## BRIEF
All records below are to be duplicated exactly, with every picture excluded.
-- DATA UNDER STUDY follows --
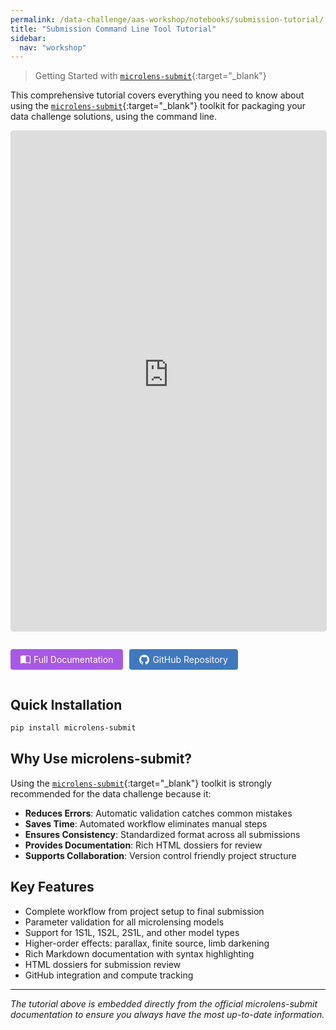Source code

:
 ```yaml
---
permalink: /data-challenge/aas-workshop/notebooks/submission-tutorial/
title: "Submission Command Line Tool Tutorial"
sidebar:
  nav: "workshop"
---
```


> Getting Started with [`microlens-submit`](https://microlens-submit.readthedocs.io/en/latest/tutorial.html){:target="_blank"}

This comprehensive tutorial covers everything you need to know about using the [`microlens-submit`](https://microlens-submit.readthedocs.io/en/latest/tutorial.html){:target="_blank"} toolkit for packaging your data challenge solutions, using the command line.

<div style="margin: 1em 0;">
  <iframe src="https://microlens-submit.readthedocs.io/en/latest/tutorial.html" 
          width="100%" height="800" frameborder="0" 
          style="border: 1px solid #ddd; border-radius: 4px;">
  </iframe>
</div>

<div style="display: flex; gap: 10px; margin: 1em 0; align-items: center;">
  <!-- View Full Documentation button -->
  <a href="https://microlens-submit.readthedocs.io/en/latest/" target="_blank"
     style="background-color: #a859e4; color: white; padding: 8px 16px; text-decoration: none; border-radius: 4px; font-size: 14px; display: inline-flex; align-items: center; gap: 5px;">
    <svg width="16" height="16" fill="currentColor" viewBox="0 0 16 16">
      <path d="M8.5 2.687c.654-.689 1.782-.886 3.112-.752 1.234.124 2.503.523 3.388.893v9.923c-.918-.35-2.107-.692-3.287-.81-1.094-.111-2.278-.039-3.213.492V2.687zM8 1.783C7.015.936 5.587.81 4.287.94c-1.514.153-3.042.672-3.994 1.105A.5.5 0 0 0 0 2.5v11a.5.5 0 0 0 .707.455c.882-.4 2.303-.881 3.68-1.02 1.409-.142 2.59.087 3.223.877a.5.5 0 0 0 .78 0c.633-.79 1.814-1.019 3.222-.877 1.378.139 2.8.62 3.681 1.02A.5.5 0 0 0 16 13.5v-11a.5.5 0 0 0-.293-.455c-.952-.433-2.48-.952-3.994-1.105C10.413.809 8.985.936 8 1.783z"/>
    </svg>
    Full Documentation
  </a>
  
  <!-- GitHub Repository button -->
  <a href="https://github.com/rges-pit/microlens-submit" target="_blank"
     style="background-color: #4078c0; color: white; padding: 8px 16px; text-decoration: none; border-radius: 4px; font-size: 14px; display: inline-flex; align-items: center; gap: 5px;">
    <svg width="16" height="16" fill="currentColor" viewBox="0 0 16 16">
      <path d="M8 0C3.58 0 0 3.58 0 8c0 3.54 2.29 6.53 5.47 7.59.4.07.55-.17.55-.38 0-.19-.01-.82-.01-1.49-2.01.37-2.53-.49-2.69-.94-.09-.23-.48-.94-.82-1.13-.28-.15-.68-.52-.01-.53.63-.01 1.08.58 1.23.82.72 1.21 1.87.87 2.33.66.07-.52.28-.87.51-1.07-1.78-.2-3.64-.89-3.64-3.95 0-.87.31-1.59.82-2.15-.08-.2-.36-1.02.08-2.12 0 0 .67-.21 2.2.82.64-.18 1.32-.27 2-.27.68 0 1.36.09 2 .27 1.53-1.04 2.2-.82 2.2-.82.44 1.1.16 1.92.08 2.12.51.56.82 1.27.82 2.15 0 3.07-1.87 3.75-3.65 3.95.29.25.54.73.54 1.48 0 1.07-.01 1.93-.01 2.2 0 .21.15.46.55.38A8.012 8.012 0 0 0 16 8c0-4.42-3.58-8-8-8z"/>
    </svg>
    GitHub Repository
  </a>
</div>

## Quick Installation

```bash
pip install microlens-submit
```

## Why Use microlens-submit?

Using the [`microlens-submit`](https://microlens-submit.readthedocs.io/en/latest/tutorial.html){:target="_blank"} toolkit is strongly recommended for the data challenge because it:

- **Reduces Errors**: Automatic validation catches common mistakes
- **Saves Time**: Automated workflow eliminates manual steps  
- **Ensures Consistency**: Standardized format across all submissions
- **Provides Documentation**: Rich HTML dossiers for review
- **Supports Collaboration**: Version control friendly project structure

## Key Features

- Complete workflow from project setup to final submission
- Parameter validation for all microlensing models
- Support for 1S1L, 1S2L, 2S1L, and other model types
- Higher-order effects: parallax, finite source, limb darkening
- Rich Markdown documentation with syntax highlighting
- HTML dossiers for submission review
- GitHub integration and compute tracking

---

*The tutorial above is embedded directly from the official microlens-submit documentation to ensure you always have the most up-to-date information.*
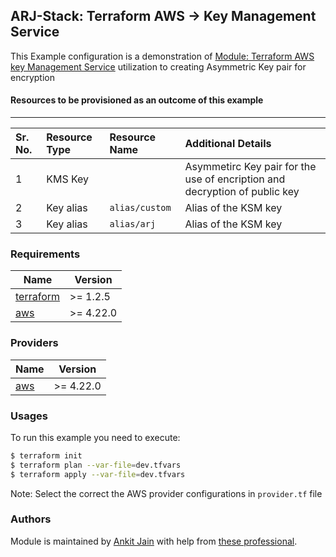 ## ARJ-Stack: Terraform AWS -> Key Management Service

This Example configuration is a demonstration of [Module: Terraform AWS key Management Service](https://github.com/arjstack/terraform-aws-kms) utilization to creating Asymmetric Key pair for encryption

#### Resources to be provisioned as an outcome of this example
---

| Sr. No. | Resource Type | Resource Name | Additional Details |
|:------|:------|:------|:------|
| 1 | KMS Key |  | Asymmetirc Key pair for the use of encription and decryption of public key |
| 2 | Key alias | `alias/custom` | Alias of the KSM key |
| 3 | Key alias | `alias/arj` | Alias of the KSM key |


### Requirements

| Name | Version |
|------|---------|
| <a name="requirement_terraform"></a> [terraform](#requirement\_terraform) | >= 1.2.5 |
| <a name="requirement_aws"></a> [aws](#requirement\_aws) | >= 4.22.0 |

### Providers

| Name | Version |
|------|---------|
| <a name="provider_aws"></a> [aws](#provider\_aws) | >= 4.22.0 |

### Usages

To run this example you need to execute:

```bash
$ terraform init
$ terraform plan --var-file=dev.tfvars
$ terraform apply --var-file=dev.tfvars
```

Note: Select the correct the AWS provider configurations in `provider.tf` file

### Authors

Module is maintained by [Ankit Jain](https://github.com/ankit-jn) with help from [these professional](https://github.com/arjstack/terraform-aws-examples/graphs/contributors).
-- DATA UNDER STUDY concluded --
## EXERCISE ANSWER
Source code

:
 ```yaml
---
permalink: /data-challenge/aas-workshop/notebooks/submission-tutorial/
title: "Submission Command Line Tool Tutorial"
sidebar:
  nav: "workshop"
---
```


> Getting Started with [`microlens-submit`](https://microlens-submit.readthedocs.io/en/latest/tutorial.html){:target="_blank"}

This comprehensive tutorial covers everything you need to know about using the [`microlens-submit`](https://microlens-submit.readthedocs.io/en/latest/tutorial.html){:target="_blank"} toolkit for packaging your data challenge solutions, using the command line.

<div style="margin: 1em 0;">
  <iframe src="https://microlens-submit.readthedocs.io/en/latest/tutorial.html" 
          width="100%" height="800" frameborder="0" 
          style="border: 1px solid #ddd; border-radius: 4px;">
  </iframe>
</div>

<div style="display: flex; gap: 10px; margin: 1em 0; align-items: center;">
  <!-- View Full Documentation button -->
  <a href="https://microlens-submit.readthedocs.io/en/latest/" target="_blank"
     style="background-color: #a859e4; color: white; padding: 8px 16px; text-decoration: none; border-radius: 4px; font-size: 14px; display: inline-flex; align-items: center; gap: 5px;">
    <svg width="16" height="16" fill="currentColor" viewBox="0 0 16 16">
      <path d="M8.5 2.687c.654-.689 1.782-.886 3.112-.752 1.234.124 2.503.523 3.388.893v9.923c-.918-.35-2.107-.692-3.287-.81-1.094-.111-2.278-.039-3.213.492V2.687zM8 1.783C7.015.936 5.587.81 4.287.94c-1.514.153-3.042.672-3.994 1.105A.5.5 0 0 0 0 2.5v11a.5.5 0 0 0 .707.455c.882-.4 2.303-.881 3.68-1.02 1.409-.142 2.59.087 3.223.877a.5.5 0 0 0 .78 0c.633-.79 1.814-1.019 3.222-.877 1.378.139 2.8.62 3.681 1.02A.5.5 0 0 0 16 13.5v-11a.5.5 0 0 0-.293-.455c-.952-.433-2.48-.952-3.994-1.105C10.413.809 8.985.936 8 1.783z"/>
    </svg>
    Full Documentation
  </a>
  
  <!-- GitHub Repository button -->
  <a href="https://github.com/rges-pit/microlens-submit" target="_blank"
     style="background-color: #4078c0; color: white; padding: 8px 16px; text-decoration: none; border-radius: 4px; font-size: 14px; display: inline-flex; align-items: center; gap: 5px;">
    <svg width="16" height="16" fill="currentColor" viewBox="0 0 16 16">
      <path d="M8 0C3.58 0 0 3.58 0 8c0 3.54 2.29 6.53 5.47 7.59.4.07.55-.17.55-.38 0-.19-.01-.82-.01-1.49-2.01.37-2.53-.49-2.69-.94-.09-.23-.48-.94-.82-1.13-.28-.15-.68-.52-.01-.53.63-.01 1.08.58 1.23.82.72 1.21 1.87.87 2.33.66.07-.52.28-.87.51-1.07-1.78-.2-3.64-.89-3.64-3.95 0-.87.31-1.59.82-2.15-.08-.2-.36-1.02.08-2.12 0 0 .67-.21 2.2.82.64-.18 1.32-.27 2-.27.68 0 1.36.09 2 .27 1.53-1.04 2.2-.82 2.2-.82.44 1.1.16 1.92.08 2.12.51.56.82 1.27.82 2.15 0 3.07-1.87 3.75-3.65 3.95.29.25.54.73.54 1.48 0 1.07-.01 1.93-.01 2.2 0 .21.15.46.55.38A8.012 8.012 0 0 0 16 8c0-4.42-3.58-8-8-8z"/>
    </svg>
    GitHub Repository
  </a>
</div>

## Quick Installation

```bash
pip install microlens-submit
```

## Why Use microlens-submit?

Using the [`microlens-submit`](https://microlens-submit.readthedocs.io/en/latest/tutorial.html){:target="_blank"} toolkit is strongly recommended for the data challenge because it:

- **Reduces Errors**: Automatic validation catches common mistakes
- **Saves Time**: Automated workflow eliminates manual steps  
- **Ensures Consistency**: Standardized format across all submissions
- **Provides Documentation**: Rich HTML dossiers for review
- **Supports Collaboration**: Version control friendly project structure

## Key Features

- Complete workflow from project setup to final submission
- Parameter validation for all microlensing models
- Support for 1S1L, 1S2L, 2S1L, and other model types
- Higher-order effects: parallax, finite source, limb darkening
- Rich Markdown documentation with syntax highlighting
- HTML dossiers for submission review
- GitHub integration and compute tracking

---

*The tutorial above is embedded directly from the official microlens-submit documentation to ensure you always have the most up-to-date information.*
 ## ARJ-Stack: Terraform AWS -> Key Management Service

This Example configuration is a demonstration of [Module: Terraform AWS key Management Service](https://github.com/arjstack/terraform-aws-kms) utilization to creating Asymmetric Key pair for encryption

#### Resources to be provisioned as an outcome of this example
---

| Sr. No. | Resource Type | Resource Name | Additional Details |
|:------|:------|:------|:------|
| 1 | KMS Key |  | Asymmetirc Key pair for the use of encription and decryption of public key |
| 2 | Key alias | `alias/custom` | Alias of the KSM key |
| 3 | Key alias | `alias/arj` | Alias of the KSM key |


### Requirements

| Name | Version |
|------|---------|
| <a name="requirement_terraform"></a> [terraform](#requirement\_terraform) | >= 1.2.5 |
| <a name="requirement_aws"></a> [aws](#requirement\_aws) | >= 4.22.0 |

### Providers

| Name | Version |
|------|---------|
| <a name="provider_aws"></a> [aws](#provider\_aws) | >= 4.22.0 |

### Usages

To run this example you need to execute:

```bash
$ terraform init
$ terraform plan --var-file=dev.tfvars
$ terraform apply --var-file=dev.tfvars
```

Note: Select the correct the AWS provider configurations in `provider.tf` file

### Authors

Module is maintained by [Ankit Jain](https://github.com/ankit-jn) with help from [these professional](https://github.com/arjstack/terraform-aws-examples/graphs/contributors).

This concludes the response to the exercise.